Tres de los grandes mastines, echados junto al cuerpo inmóvil, alargaban sus hocicos oliendo la sangre que empapaba las yerbas.

Así que Almagro llegó, lanzose rápido del caballo, y dando con el mango del rebenque en la cabeza de uno de los perros que arrastró en su fuga a los otros, sacudió con fuerte brazo el cuerpo de Hermosa, hasta volverle de rostro; y púsose a contemplarle, pálido y mudo.

Ismael salivó a un lado con displicencia, y dijo sencillamente:

-Dijunto.

-Aurita no más jipeó, con un gorgorito -añadió Aldama.

Almagro levantó la cabeza gestudo, mirándoles por debajo de las cejas. Enseguida quitose un gran pañuelo a cuadros que llevaba en el cuello, y rodeó con él el de Tristán Hermosa, cuya herida era ancha y profunda.

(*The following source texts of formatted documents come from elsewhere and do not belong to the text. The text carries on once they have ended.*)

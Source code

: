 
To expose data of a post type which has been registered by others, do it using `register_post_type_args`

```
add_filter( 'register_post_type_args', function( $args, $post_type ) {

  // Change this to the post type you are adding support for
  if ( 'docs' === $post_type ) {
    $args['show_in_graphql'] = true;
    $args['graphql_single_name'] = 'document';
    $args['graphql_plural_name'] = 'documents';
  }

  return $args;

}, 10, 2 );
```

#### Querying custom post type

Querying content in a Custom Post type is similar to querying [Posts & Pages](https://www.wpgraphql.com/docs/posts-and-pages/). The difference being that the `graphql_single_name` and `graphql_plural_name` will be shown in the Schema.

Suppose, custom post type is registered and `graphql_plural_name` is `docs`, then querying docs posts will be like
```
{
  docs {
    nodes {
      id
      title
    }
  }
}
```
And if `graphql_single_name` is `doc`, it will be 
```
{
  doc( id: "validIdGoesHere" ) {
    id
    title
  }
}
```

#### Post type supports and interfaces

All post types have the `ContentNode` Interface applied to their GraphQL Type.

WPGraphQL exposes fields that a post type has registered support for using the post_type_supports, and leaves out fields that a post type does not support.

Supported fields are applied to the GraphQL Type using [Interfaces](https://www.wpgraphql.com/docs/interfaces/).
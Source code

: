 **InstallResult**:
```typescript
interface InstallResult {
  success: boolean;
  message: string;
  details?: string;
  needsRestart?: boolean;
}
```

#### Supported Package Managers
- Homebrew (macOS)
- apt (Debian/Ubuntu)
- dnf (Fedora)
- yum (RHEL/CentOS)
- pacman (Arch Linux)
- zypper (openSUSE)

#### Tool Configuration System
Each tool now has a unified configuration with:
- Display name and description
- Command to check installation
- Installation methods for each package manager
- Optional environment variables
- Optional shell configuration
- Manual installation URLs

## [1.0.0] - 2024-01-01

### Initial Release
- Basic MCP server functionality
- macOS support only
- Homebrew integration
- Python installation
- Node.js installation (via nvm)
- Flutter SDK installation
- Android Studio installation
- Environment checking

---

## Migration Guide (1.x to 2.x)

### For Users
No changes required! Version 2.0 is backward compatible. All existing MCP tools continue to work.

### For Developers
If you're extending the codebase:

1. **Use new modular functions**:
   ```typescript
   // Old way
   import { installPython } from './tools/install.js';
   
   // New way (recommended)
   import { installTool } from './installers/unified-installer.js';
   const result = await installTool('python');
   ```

La daga había ofendido venas y arteria, sucediéndose una hemorragia mortal.

Vendada la herida, Almagro hizo una seña al negro del chiripá rojo que había ya mudado de caballo, diciendo:

-Acerca, Pitanga. Lo cruzaremos adelante.

Y dirigiéndose a Ismael y Aldama, agregó bruscamente:

-¡Ayuden a levantar!

El cuerpo fue colocado sobre la encabezada del lomillo, manteniendo el equilibrio el negro con las dos manos sobre el pecho; y el fúnebre acompañamiento echó a andar hacia la casa cuando cerraba ya el crepúsculo.